PROBLEM DETAILS »
In the records that follow, the lines from the one containing "id2 | unsigned int |" to the one containing "- add query", inclusive, are to be given again exactly.

──────────

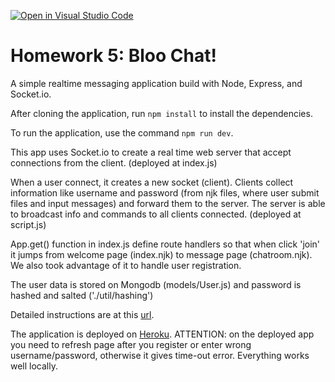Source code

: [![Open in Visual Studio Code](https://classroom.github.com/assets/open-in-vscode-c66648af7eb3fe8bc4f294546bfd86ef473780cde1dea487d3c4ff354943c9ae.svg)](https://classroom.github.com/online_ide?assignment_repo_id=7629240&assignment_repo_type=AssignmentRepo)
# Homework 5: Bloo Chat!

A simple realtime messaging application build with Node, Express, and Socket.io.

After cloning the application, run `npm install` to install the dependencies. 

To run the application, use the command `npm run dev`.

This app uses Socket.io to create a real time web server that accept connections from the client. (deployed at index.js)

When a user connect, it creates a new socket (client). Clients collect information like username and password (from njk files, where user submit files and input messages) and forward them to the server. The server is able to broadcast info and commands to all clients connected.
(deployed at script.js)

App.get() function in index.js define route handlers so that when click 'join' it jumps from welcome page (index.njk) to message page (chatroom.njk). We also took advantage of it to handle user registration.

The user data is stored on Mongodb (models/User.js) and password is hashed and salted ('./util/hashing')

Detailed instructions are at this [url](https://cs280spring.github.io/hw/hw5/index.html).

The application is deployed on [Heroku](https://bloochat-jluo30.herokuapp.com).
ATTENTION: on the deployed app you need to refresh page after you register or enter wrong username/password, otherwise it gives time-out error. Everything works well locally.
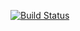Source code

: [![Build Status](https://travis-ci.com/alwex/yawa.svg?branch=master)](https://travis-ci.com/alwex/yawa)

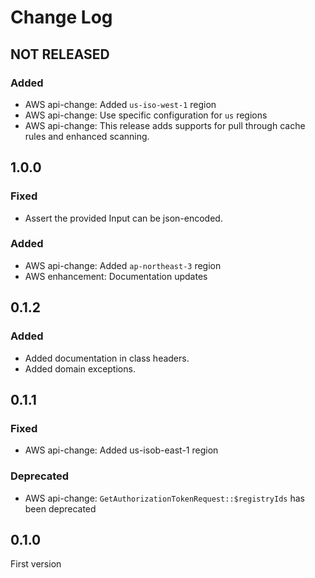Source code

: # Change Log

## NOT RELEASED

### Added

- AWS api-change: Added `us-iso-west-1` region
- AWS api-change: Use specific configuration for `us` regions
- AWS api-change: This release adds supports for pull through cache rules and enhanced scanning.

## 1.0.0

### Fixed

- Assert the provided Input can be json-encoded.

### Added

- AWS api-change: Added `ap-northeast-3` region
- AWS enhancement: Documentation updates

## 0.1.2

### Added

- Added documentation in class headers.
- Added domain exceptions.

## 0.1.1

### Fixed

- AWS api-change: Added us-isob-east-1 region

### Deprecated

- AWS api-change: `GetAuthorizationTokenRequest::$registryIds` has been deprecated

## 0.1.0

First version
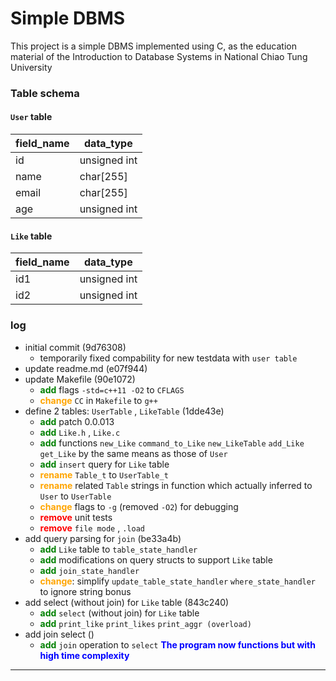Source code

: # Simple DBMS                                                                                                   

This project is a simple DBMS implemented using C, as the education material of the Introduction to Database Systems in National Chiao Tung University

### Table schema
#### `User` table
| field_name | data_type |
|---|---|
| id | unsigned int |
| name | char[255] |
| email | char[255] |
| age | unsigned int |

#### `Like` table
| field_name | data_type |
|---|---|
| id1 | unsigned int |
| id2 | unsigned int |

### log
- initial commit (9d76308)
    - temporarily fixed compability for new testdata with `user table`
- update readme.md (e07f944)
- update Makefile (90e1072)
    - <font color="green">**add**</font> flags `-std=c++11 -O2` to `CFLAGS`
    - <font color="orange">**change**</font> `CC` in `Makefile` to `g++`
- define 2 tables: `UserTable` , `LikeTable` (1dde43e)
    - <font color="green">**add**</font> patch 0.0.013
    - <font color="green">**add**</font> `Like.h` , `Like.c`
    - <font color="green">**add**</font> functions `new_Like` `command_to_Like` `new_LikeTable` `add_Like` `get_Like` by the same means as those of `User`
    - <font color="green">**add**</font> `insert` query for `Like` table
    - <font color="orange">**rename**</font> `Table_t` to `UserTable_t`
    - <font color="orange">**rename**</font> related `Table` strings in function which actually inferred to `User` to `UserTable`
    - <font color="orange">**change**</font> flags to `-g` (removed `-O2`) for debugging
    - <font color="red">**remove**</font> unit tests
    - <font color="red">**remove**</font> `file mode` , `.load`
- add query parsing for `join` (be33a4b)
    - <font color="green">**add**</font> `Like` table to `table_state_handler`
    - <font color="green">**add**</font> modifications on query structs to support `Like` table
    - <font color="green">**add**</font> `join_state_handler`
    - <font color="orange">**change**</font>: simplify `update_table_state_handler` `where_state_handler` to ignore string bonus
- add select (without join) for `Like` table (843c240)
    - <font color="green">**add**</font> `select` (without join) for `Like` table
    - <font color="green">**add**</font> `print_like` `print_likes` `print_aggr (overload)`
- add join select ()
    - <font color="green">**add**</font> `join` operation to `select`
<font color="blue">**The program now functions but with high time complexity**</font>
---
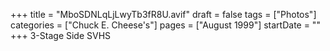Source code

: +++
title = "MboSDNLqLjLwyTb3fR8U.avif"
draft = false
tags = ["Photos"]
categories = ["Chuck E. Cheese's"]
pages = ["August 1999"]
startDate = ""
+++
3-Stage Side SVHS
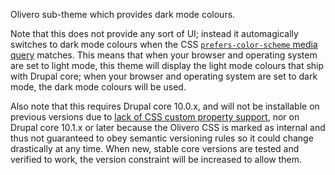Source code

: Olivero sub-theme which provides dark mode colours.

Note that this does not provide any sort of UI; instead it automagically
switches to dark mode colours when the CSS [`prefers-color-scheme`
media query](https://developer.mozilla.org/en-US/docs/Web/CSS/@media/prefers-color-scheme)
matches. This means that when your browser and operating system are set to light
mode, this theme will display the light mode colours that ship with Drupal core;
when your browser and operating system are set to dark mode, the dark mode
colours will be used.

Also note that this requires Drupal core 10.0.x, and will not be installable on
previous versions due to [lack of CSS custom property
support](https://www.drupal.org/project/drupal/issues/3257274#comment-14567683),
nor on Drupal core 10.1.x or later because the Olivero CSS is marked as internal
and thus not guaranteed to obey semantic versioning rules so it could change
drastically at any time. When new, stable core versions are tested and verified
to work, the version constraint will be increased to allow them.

──────────

REPLY »
| id2 | unsigned int |

### log
- initial commit (9d76308)
    - temporarily fixed compability for new testdata with `user table`
- update readme.md (e07f944)
- update Makefile (90e1072)
    - <font color="green">**add**</font> flags `-std=c++11 -O2` to `CFLAGS`
    - <font color="orange">**change**</font> `CC` in `Makefile` to `g++`
- define 2 tables: `UserTable` , `LikeTable` (1dde43e)
    - <font color="green">**add**</font> patch 0.0.013
    - <font color="green">**add**</font> `Like.h` , `Like.c`
    - <font color="green">**add**</font> functions `new_Like` `command_to_Like` `new_LikeTable` `add_Like` `get_Like` by the same means as those of `User`
    - <font color="green">**add**</font> `insert` query for `Like` table
    - <font color="orange">**rename**</font> `Table_t` to `UserTable_t`
    - <font color="orange">**rename**</font> related `Table` strings in function which actually inferred to `User` to `UserTable`
    - <font color="orange">**change**</font> flags to `-g` (removed `-O2`) for debugging
    - <font color="red">**remove**</font> unit tests
    - <font color="red">**remove**</font> `file mode` , `.load`
- add query parsing for `join` (be33a4b)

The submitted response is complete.